36 and 37. Line 264: Avoid the use of the verb to be, use another verb such as suggest instead of are. At the end of the conclusion, add a little phrase concerning the perspectives or recommendations of this work to be studied in future trials.

 

Response: We thank the reviewer for their advice. Considering this comment together with the suggestion of the first reviewer, we revised our Conclusion statement to:

Our results suggest that elderly individuals are susceptible to changes in music appreciation following CI surgery. Although expectations of CI outcomes may vary from person to person, for elderly patients who rely heavily on music listening to overcome negative psychosocial changes that occurs with aging, it is necessary to counsel them to set realistic expectations about music appreciation before surgery based on our results.

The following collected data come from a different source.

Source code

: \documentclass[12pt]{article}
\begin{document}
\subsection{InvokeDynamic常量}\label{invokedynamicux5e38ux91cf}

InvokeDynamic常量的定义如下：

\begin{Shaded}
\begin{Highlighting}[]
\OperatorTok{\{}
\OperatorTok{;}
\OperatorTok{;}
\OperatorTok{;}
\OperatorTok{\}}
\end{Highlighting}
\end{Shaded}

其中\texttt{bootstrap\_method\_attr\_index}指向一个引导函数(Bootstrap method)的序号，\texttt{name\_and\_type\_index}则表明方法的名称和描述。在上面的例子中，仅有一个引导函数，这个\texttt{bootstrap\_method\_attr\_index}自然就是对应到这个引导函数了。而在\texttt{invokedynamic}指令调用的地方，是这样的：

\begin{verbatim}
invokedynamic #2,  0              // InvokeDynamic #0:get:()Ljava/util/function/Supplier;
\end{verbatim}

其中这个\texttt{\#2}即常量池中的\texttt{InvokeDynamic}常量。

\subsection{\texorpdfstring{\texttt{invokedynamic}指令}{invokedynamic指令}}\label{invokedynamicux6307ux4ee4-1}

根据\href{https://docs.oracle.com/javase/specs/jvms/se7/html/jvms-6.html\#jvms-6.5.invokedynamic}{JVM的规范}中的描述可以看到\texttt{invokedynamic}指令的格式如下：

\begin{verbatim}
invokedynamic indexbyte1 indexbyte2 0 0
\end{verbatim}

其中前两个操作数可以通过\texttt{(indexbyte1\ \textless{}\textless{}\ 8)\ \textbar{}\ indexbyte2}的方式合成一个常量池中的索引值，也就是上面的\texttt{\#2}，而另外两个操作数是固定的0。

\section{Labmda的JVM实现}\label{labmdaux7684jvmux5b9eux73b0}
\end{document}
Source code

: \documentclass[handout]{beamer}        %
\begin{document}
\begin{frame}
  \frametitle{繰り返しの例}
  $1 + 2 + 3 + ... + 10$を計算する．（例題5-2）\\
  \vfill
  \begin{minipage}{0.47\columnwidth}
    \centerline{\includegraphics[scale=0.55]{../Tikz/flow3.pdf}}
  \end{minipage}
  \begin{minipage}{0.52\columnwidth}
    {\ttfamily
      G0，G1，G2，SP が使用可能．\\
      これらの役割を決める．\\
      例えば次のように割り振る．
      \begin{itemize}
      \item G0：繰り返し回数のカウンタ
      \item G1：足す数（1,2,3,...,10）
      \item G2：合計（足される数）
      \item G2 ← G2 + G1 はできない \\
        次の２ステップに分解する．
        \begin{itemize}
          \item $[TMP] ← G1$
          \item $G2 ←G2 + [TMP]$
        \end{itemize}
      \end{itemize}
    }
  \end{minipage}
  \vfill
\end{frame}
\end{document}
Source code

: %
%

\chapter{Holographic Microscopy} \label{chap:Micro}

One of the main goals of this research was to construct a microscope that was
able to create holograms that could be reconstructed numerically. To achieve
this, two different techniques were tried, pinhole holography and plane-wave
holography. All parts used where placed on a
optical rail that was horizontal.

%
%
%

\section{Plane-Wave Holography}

In addition to the surgical counselling, training programs to improve rhythm perception should be included in music training for elder CI users during rehabilitation because a significant decrease in the perception of rhythm occurs contrary to non-elderly CI users” (pages 8–9, lines 274–281).

 

  1. Line 279: remove the work between parenthesis (research)

 

Response: We thank the reviewer for raising this point. In response to this comment, we removed the parenthesis from the sentence (page 9, line 290).

 

  1. The text in the funding paragraph is repeated in the acknowledgement. Use this text either in the funding or in the acknowledgements.

 

Response: We thank the reviewer for their advice. In response to this comment, we removed the funding information from the Acknowledgements section and changed the Acknowledgments statement to “None.” (page 9, line 299).